|< Day Day Up >|| |
"Linux swapping" is not true swapping; the term refers to a time in the past when Linux used to swap out an entire process when it was not in use so that another running process could have its memory. This was a very expensive way of managing memory, because there was a big hit on the amount of context switching that occurred. The current swap algorithm uses a paging mechanism. This means that only those pages in memory that are no longer in use will be swapped out to the swap device, rather than the entire process.
The kswapd daemon takes any page that has been marked as dirty and swaps it out to the swap device. The kswapd daemon wakes up during two time frames: every 5 minute, to check the dirty list to free up memory, and on demand, each time a process uses more than the last 20% of memory. When a process uses memory that is in the last 20%, kswapd will run to take any pages that have been marked as being dirty and write those pages out to the swap device to get memory use down below 80%.
On VM, we have the advantage of a very fast device that can be used as a swap device: a VM virtual disk, which is essentially a RAM disk that can be defined for the Linux guest. This reserves the amount of swap space that the Linux guest might require, but does not take all of the disk's amount of central storage until it is needed.
This means that the virtual disks are ready to go but are not consuming central storage until Linux starts swapping. Should there be different amounts of swapping, it is best to have multiple virtual disks defined as swap devices, as only the virtual disks that are used will take up central storage. Any amount of swap space that is not used will not tie up central storage (except for the small amount that the virtual disk itself is not using).
For additional discussion on this topic and recommendations on using Linux swapping and virtual disk swapping, see 11.11, "Linux swapping" on page 288.
As we lowered the available virtual and overall storage, processor requirements to support swapping to the virtual disk increased. This has a cost: in our measurement of the 256 MB virtual machine experiment with a 1500-user load, swapping to virtual disk was about 1000 per second; see Figure 12-8. The number of virtual disk I/Os is the measurement for swapping to virtual disk. For the four 15-minute intervals reported, there was an average of 850 K virtual disk I/Os, or almost 1000 per second over the 900-second reporting interval.

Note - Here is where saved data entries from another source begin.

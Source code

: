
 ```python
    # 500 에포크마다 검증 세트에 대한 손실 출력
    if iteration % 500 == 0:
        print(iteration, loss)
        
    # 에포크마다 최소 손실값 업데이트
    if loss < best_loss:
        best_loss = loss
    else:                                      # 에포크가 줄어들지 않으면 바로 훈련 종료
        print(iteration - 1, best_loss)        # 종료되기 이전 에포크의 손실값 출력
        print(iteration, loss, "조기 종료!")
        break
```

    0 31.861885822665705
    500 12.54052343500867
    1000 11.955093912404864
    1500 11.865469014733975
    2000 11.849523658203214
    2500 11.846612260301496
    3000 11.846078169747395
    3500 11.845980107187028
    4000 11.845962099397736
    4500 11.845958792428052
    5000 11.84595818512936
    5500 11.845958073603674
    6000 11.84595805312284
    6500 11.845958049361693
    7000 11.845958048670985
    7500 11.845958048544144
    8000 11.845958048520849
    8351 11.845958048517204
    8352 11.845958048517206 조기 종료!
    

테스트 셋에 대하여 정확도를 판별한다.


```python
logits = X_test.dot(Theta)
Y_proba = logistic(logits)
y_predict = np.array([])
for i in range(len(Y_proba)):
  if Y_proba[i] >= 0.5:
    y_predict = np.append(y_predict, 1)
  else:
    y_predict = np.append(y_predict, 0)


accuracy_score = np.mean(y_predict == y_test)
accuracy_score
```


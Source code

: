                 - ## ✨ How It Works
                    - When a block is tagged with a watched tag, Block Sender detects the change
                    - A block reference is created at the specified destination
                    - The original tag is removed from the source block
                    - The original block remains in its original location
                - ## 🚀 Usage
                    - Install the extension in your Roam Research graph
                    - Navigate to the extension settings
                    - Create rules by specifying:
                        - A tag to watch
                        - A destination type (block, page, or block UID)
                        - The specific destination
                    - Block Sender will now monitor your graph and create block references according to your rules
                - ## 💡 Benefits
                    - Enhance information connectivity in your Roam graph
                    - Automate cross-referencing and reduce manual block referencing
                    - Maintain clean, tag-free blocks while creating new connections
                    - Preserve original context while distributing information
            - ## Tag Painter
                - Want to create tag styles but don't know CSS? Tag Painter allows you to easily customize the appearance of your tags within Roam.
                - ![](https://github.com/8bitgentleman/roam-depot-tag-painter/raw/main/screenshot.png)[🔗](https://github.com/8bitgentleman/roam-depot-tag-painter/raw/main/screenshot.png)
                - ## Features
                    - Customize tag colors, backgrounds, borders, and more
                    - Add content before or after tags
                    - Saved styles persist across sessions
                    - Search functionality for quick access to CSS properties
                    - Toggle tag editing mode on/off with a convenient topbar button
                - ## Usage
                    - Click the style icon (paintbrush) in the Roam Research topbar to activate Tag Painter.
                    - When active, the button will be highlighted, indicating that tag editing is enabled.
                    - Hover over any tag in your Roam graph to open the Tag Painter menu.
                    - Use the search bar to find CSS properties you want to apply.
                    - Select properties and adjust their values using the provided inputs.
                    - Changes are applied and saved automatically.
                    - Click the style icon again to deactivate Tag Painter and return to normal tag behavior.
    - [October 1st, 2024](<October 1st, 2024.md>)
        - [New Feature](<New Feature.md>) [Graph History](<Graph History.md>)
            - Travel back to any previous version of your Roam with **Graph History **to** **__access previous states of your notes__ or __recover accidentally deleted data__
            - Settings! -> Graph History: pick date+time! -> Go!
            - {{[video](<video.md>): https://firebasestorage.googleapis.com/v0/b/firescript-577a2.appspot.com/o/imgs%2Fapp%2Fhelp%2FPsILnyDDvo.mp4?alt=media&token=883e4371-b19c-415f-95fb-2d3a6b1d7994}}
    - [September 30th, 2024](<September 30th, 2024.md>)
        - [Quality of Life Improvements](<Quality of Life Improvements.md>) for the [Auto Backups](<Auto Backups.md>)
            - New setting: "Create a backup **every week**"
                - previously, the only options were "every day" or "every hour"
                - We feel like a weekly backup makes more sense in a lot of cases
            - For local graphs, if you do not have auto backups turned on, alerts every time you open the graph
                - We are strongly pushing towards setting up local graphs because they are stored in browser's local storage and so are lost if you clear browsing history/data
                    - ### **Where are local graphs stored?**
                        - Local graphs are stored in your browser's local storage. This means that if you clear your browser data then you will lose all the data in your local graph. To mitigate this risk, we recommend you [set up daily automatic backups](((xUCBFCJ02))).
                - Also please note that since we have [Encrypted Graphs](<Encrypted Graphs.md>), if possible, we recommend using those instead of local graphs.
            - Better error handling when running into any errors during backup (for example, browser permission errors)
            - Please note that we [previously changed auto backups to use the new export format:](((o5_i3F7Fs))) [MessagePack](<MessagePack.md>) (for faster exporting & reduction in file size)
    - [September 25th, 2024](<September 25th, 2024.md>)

Figure 12-8: ESAUSR3 report showing virtual disk I/O for VM guest for 196 MB run
The cost of performing this activity is charged to the kswapd daemon. In looking at the Host Application report in Figure 12-9 on page 308, the cost is about 9% of an engine to perform nearly 1000 swap I/Os per second. In addition to the Linux swapping cost, the CPU usage of VM should be added in.
Figure 12-9: ESAHSTA report for 196 MB run showing kswapd CPU requirement
The goals of the follow-on experiments were to reduce the machine size first to 196 MB, then to 128 MB. The run with 196 MB provided equivalent response time, with the swap rate averaging about 10% higher, and the kswapd daemon also about 10% higher.
The 128 MB experiment proved the case that the swap rate is linearly proportional to the CPU required by the kswapd daemon. At the one complete interval shown, swapping was 4 million for the interval, or over 4000 per second. The processor utilization was close to 200% out of the two processors, as compared to about 130% out of two processors for the previous run.
Figure 12-10: ESAUSR3 showing Virtual Disk I/O 128 MB run
Figure 12-11: ESAHST1 Process Analysis showing kswapd CPU for 128 MB run
There is a trade-off between reducing storage and the CPU requirement for swapping. Too much swapping increases CPU, but defining too much storage for a virtual machine will increase the overall real storage requirement. This will be a constant area for analysis and planning in order to utilize your current resources most effectively.